About the work you cite, I think that double descent is simply because the extra number of parameters (low bias) used produces a large variance when the input data is small, but as more data is introduced the extra parameters don't play any role, that is they are prunned. So the high bias is relative to the quantity of availabe information (training data). So the second descent starts when the extra parameters are prunned, in practice their coefficients tends to zero, the system learns that those coefficient don't play any role.
Lack of good priors is definitely a weak spot for BNNs. I also like the concept of Generalization-Agnostic Priors. But...
> So viewed through this lens, BNNs with arbitrary priors are nothing more than an architectural decision. A BNN is just a neural network that maps its input to a distribution over outputs; the prior is just a hyperparameter of the model. Just making the network Bayesian bought us nothing. It will only be helpful if we find a good prior, and validate that we are actually doing accurate inference. If you personally believe that exploring this space of priors (similar to exploring the space of architectures or hyperparameters) is particularly promising, then that is a good reason to keep working on BNNs.
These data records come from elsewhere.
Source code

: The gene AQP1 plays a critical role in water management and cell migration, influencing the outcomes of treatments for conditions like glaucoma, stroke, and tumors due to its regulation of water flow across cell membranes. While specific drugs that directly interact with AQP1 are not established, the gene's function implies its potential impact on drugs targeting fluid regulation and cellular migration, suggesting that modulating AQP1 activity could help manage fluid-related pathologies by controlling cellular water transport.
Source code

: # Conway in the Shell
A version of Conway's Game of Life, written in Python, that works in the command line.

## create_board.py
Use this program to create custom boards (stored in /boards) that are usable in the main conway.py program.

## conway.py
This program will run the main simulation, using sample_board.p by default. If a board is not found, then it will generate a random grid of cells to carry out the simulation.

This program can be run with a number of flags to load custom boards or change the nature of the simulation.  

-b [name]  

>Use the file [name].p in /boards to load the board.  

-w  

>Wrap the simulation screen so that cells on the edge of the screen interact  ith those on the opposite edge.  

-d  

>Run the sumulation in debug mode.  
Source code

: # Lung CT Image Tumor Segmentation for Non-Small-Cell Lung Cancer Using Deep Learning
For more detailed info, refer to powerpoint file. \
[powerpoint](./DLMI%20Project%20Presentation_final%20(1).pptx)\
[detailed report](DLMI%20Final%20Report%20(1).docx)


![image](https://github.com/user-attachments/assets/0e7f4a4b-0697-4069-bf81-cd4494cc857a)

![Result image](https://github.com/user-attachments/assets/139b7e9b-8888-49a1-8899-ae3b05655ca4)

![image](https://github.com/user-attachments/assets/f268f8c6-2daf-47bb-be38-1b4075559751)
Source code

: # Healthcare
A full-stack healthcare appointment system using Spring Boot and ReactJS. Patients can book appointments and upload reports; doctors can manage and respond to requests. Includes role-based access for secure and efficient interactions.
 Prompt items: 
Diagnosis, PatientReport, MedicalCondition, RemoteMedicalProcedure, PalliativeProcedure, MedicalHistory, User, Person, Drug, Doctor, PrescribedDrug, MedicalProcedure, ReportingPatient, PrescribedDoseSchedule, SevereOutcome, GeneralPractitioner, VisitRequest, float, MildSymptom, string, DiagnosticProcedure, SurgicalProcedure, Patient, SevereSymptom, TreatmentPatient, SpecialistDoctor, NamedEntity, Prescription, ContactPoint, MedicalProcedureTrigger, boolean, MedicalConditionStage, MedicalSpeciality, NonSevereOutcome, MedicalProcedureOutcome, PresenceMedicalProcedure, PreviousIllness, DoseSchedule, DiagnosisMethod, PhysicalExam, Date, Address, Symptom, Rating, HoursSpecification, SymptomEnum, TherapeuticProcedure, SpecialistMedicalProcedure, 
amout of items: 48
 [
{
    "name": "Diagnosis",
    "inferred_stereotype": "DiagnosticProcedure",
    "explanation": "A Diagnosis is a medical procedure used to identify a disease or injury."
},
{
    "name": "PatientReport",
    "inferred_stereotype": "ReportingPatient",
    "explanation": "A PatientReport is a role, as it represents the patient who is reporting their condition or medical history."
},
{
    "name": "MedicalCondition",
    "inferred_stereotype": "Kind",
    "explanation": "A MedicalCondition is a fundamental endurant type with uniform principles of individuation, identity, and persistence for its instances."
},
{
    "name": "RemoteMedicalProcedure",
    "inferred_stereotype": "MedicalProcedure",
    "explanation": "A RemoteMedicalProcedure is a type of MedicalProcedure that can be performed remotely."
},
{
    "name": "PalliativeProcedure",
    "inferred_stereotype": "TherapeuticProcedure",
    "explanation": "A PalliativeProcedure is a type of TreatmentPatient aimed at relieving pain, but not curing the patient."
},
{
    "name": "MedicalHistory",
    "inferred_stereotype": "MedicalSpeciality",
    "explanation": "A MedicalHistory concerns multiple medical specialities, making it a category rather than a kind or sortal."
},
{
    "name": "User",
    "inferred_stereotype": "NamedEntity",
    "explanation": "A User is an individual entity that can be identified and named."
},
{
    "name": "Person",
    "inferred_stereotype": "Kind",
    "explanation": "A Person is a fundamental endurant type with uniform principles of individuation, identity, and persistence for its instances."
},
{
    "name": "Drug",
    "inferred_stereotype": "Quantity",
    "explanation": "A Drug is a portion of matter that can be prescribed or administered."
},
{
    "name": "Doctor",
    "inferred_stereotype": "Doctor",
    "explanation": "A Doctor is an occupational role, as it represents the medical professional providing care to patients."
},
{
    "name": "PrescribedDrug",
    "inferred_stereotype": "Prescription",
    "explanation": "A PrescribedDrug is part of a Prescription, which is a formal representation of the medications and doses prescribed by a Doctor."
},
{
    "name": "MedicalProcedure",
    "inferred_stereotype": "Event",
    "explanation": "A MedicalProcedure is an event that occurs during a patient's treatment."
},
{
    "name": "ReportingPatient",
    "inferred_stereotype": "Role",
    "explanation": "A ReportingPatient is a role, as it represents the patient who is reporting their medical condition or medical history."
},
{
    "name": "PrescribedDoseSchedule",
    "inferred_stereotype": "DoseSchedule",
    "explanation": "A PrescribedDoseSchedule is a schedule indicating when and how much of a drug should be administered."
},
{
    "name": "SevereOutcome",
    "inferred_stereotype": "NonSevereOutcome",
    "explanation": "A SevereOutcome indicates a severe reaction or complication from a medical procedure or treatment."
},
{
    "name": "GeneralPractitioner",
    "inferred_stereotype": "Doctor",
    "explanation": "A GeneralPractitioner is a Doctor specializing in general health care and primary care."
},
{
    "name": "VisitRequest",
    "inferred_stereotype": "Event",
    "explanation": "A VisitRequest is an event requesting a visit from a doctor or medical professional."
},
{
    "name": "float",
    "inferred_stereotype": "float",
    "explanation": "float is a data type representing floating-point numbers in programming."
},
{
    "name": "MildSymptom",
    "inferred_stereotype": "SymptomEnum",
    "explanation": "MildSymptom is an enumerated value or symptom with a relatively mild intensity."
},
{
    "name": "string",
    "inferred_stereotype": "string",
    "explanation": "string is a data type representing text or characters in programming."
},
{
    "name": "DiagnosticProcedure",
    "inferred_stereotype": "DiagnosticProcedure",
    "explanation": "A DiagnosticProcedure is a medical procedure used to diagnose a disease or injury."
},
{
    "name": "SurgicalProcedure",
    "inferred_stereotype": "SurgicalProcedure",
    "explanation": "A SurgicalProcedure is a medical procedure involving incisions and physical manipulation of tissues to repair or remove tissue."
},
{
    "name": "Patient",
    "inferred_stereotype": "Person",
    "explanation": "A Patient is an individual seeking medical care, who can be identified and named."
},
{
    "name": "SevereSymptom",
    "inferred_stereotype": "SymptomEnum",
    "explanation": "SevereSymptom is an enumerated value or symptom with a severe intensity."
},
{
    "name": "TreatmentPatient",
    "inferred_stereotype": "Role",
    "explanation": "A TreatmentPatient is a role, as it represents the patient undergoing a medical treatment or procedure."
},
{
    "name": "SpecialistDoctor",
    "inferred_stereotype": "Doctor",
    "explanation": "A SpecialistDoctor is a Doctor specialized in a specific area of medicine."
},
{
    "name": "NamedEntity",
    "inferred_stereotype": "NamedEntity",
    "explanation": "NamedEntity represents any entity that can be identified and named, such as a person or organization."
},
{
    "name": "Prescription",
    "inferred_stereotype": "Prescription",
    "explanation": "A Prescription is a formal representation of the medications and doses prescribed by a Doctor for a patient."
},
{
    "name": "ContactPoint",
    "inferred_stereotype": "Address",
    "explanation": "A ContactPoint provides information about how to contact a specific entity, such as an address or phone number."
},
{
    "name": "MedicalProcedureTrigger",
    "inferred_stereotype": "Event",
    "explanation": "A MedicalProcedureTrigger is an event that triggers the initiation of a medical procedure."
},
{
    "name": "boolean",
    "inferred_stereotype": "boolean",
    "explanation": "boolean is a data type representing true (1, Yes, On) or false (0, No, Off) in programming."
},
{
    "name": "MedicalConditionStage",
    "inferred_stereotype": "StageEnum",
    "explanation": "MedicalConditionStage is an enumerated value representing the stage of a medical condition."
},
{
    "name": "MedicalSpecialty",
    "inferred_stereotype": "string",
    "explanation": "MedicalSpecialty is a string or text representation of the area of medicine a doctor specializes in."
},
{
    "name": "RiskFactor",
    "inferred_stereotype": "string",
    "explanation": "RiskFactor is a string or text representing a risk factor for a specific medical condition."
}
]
Isn't this overstating it a bit... Making the network Bayesian (even if the priors are generalization-agnostic) still bought us something: after training we have a posterior distribution over weights that contains both weights that generalize and weights that don't generalize. That's better than being unlucky and only having weights that don't generalize at the end of training. I'm not saying this advantage is easy to achieve in practice, or benefit from. But it's not nothing.
Also Bayesian inference as a framework has a distinct advantage over the usual aimless architectural twiddling that so much "research" seems to focus on: it's intellectually/mathematically sound.
Agree. Throwing prior weights into hyperparameter sets is not helpful. If each hyperparameter or architecture decision were rigorously tied to an interpretable event or process, we'd have much better explainability and traceability. Its a step in the right direction to try.
The paragraph beginning with "Let’s consider how we might apply the Bayesian framework..." where he introduces the notation is a great example of everything I hate about mathematical notation. We have big-F, small-f, f-of-x, f-sub-x, f-star, big-F-star... and then he decides to abbreviate what he just introduced. If I didn't know what's happening and I was trying to understand this for the first time, I would have no chance and would just give up right there.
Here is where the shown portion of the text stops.